→ **ACTION ITEM**:
Transcribe each entry. Change nothing.

→ **MATERIAL FOR THIS TASK**:
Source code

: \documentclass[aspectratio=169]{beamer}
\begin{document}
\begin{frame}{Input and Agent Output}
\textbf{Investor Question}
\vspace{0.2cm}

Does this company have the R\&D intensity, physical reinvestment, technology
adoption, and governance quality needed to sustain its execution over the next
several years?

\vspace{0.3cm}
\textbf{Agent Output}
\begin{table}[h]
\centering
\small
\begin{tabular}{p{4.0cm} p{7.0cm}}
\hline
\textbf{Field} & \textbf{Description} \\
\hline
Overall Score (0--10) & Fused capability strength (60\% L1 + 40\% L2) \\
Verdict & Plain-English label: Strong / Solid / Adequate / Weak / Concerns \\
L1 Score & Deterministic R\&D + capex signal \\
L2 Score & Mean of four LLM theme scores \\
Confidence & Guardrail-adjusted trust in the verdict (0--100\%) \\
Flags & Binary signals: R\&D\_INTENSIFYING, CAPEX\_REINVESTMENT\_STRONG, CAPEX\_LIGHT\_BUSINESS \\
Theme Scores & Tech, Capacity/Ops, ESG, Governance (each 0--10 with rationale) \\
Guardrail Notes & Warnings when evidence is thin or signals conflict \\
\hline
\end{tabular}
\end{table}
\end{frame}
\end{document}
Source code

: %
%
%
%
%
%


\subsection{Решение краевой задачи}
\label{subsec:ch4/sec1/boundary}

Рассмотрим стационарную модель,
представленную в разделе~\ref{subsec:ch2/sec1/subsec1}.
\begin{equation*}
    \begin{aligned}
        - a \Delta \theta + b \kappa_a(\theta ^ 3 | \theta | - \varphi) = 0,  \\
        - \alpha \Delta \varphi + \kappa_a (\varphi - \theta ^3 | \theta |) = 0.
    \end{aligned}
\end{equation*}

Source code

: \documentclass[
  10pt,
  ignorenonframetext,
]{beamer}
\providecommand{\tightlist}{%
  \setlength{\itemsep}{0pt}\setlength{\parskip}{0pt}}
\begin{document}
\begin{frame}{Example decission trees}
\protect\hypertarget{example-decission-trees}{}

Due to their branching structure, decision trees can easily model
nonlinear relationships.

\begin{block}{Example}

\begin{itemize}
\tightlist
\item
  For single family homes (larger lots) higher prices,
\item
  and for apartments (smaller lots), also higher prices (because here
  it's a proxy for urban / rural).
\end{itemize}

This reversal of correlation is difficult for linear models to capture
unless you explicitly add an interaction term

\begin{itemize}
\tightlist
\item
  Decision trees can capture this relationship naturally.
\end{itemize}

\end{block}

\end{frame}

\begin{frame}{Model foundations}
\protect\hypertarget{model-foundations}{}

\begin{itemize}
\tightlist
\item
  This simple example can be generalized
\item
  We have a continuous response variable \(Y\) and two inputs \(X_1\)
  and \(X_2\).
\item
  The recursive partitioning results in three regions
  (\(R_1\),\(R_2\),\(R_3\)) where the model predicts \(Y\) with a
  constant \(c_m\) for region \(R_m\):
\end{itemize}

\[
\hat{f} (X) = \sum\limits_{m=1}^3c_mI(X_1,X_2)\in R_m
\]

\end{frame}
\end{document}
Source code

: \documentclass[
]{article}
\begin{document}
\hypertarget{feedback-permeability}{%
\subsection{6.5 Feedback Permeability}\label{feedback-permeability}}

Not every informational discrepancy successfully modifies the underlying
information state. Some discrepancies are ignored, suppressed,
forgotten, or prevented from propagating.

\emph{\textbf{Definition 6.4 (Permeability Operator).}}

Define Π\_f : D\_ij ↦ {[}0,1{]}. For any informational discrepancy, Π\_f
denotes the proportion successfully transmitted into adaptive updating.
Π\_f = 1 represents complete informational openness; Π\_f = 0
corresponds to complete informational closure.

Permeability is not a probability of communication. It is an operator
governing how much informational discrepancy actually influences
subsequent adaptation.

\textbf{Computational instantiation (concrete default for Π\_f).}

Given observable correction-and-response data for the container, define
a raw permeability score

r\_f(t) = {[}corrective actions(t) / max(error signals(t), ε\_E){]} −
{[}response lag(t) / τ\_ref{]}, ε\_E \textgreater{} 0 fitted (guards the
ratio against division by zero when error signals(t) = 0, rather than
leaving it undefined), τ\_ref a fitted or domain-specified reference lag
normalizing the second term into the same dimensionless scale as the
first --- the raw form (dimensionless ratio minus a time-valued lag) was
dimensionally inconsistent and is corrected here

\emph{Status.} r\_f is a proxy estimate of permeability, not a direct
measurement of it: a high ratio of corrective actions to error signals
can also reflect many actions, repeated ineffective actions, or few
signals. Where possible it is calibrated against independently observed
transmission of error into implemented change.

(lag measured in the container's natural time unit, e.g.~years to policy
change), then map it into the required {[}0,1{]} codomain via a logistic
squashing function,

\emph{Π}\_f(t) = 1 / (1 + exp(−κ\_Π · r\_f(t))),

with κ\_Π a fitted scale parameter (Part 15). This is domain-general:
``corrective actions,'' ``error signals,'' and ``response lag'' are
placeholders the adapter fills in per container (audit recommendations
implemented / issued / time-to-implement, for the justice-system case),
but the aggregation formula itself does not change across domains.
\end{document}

→ **EXPECTED ANSWER**:
Source code

: \documentclass[aspectratio=169]{beamer}
\begin{document}
\begin{frame}{Input and Agent Output}
\textbf{Investor Question}
\vspace{0.2cm}

Does this company have the R\&D intensity, physical reinvestment, technology
adoption, and governance quality needed to sustain its execution over the next
several years?

\vspace{0.3cm}
\textbf{Agent Output}
\begin{table}[h]
\centering
\small
\begin{tabular}{p{4.0cm} p{7.0cm}}
\hline
\textbf{Field} & \textbf{Description} \\
\hline
Overall Score (0--10) & Fused capability strength (60\% L1 + 40\% L2) \\
Verdict & Plain-English label: Strong / Solid / Adequate / Weak / Concerns \\
L1 Score & Deterministic R\&D + capex signal \\
L2 Score & Mean of four LLM theme scores \\
Confidence & Guardrail-adjusted trust in the verdict (0--100\%) \\
Flags & Binary signals: R\&D\_INTENSIFYING, CAPEX\_REINVESTMENT\_STRONG, CAPEX\_LIGHT\_BUSINESS \\
Theme Scores & Tech, Capacity/Ops, ESG, Governance (each 0--10 with rationale) \\
Guardrail Notes & Warnings when evidence is thin or signals conflict \\
\hline
\end{tabular}
\end{table}
\end{frame}
\end{document}
Source code

: %
%
%
%
%
%


\subsection{Решение краевой задачи}
\label{subsec:ch4/sec1/boundary}

Рассмотрим стационарную модель,
представленную в разделе~\ref{subsec:ch2/sec1/subsec1}.
\begin{equation*}
    \begin{aligned}
        - a \Delta \theta + b \kappa_a(\theta ^ 3 | \theta | - \varphi) = 0,  \\
        - \alpha \Delta \varphi + \kappa_a (\varphi - \theta ^3 | \theta |) = 0.
    \end{aligned}
\end{equation*}

Source code

: \documentclass[
  10pt,
  ignorenonframetext,
]{beamer}
\providecommand{\tightlist}{%
  \setlength{\itemsep}{0pt}\setlength{\parskip}{0pt}}
\begin{document}
\begin{frame}{Example decission trees}
\protect\hypertarget{example-decission-trees}{}

Due to their branching structure, decision trees can easily model
nonlinear relationships.

\begin{block}{Example}

\begin{itemize}
\tightlist
\item
  For single family homes (larger lots) higher prices,
\item
  and for apartments (smaller lots), also higher prices (because here
  it's a proxy for urban / rural).
\end{itemize}

This reversal of correlation is difficult for linear models to capture
unless you explicitly add an interaction term

\begin{itemize}
\tightlist
\item
  Decision trees can capture this relationship naturally.
\end{itemize}

\end{block}

\end{frame}

\begin{frame}{Model foundations}
\protect\hypertarget{model-foundations}{}

\begin{itemize}
\tightlist
\item
  This simple example can be generalized
\item
  We have a continuous response variable \(Y\) and two inputs \(X_1\)
  and \(X_2\).
\item
  The recursive partitioning results in three regions
  (\(R_1\),\(R_2\),\(R_3\)) where the model predicts \(Y\) with a
  constant \(c_m\) for region \(R_m\):
\end{itemize}

\[
\hat{f} (X) = \sum\limits_{m=1}^3c_mI(X_1,X_2)\in R_m
\]

\end{frame}
\end{document}
Source code

: \documentclass[
]{article}
\begin{document}
\hypertarget{feedback-permeability}{%
\subsection{6.5 Feedback Permeability}\label{feedback-permeability}}

Not every informational discrepancy successfully modifies the underlying
information state. Some discrepancies are ignored, suppressed,
forgotten, or prevented from propagating.

\emph{\textbf{Definition 6.4 (Permeability Operator).}}

Define Π\_f : D\_ij ↦ {[}0,1{]}. For any informational discrepancy, Π\_f
denotes the proportion successfully transmitted into adaptive updating.
Π\_f = 1 represents complete informational openness; Π\_f = 0
corresponds to complete informational closure.

Permeability is not a probability of communication. It is an operator
governing how much informational discrepancy actually influences
subsequent adaptation.

\textbf{Computational instantiation (concrete default for Π\_f).}

Given observable correction-and-response data for the container, define
a raw permeability score

r\_f(t) = {[}corrective actions(t) / max(error signals(t), ε\_E){]} −
{[}response lag(t) / τ\_ref{]}, ε\_E \textgreater{} 0 fitted (guards the
ratio against division by zero when error signals(t) = 0, rather than
leaving it undefined), τ\_ref a fitted or domain-specified reference lag
normalizing the second term into the same dimensionless scale as the
first --- the raw form (dimensionless ratio minus a time-valued lag) was
dimensionally inconsistent and is corrected here

\emph{Status.} r\_f is a proxy estimate of permeability, not a direct
measurement of it: a high ratio of corrective actions to error signals
can also reflect many actions, repeated ineffective actions, or few
signals. Where possible it is calibrated against independently observed
transmission of error into implemented change.

(lag measured in the container's natural time unit, e.g.~years to policy
change), then map it into the required {[}0,1{]} codomain via a logistic
squashing function,

\emph{Π}\_f(t) = 1 / (1 + exp(−κ\_Π · r\_f(t))),

with κ\_Π a fitted scale parameter (Part 15). This is domain-general:
``corrective actions,'' ``error signals,'' and ``response lag'' are
placeholders the adapter fills in per container (audit recommendations
implemented / issued / time-to-implement, for the justice-system case),
but the aggregation formula itself does not change across domains.
\end{document}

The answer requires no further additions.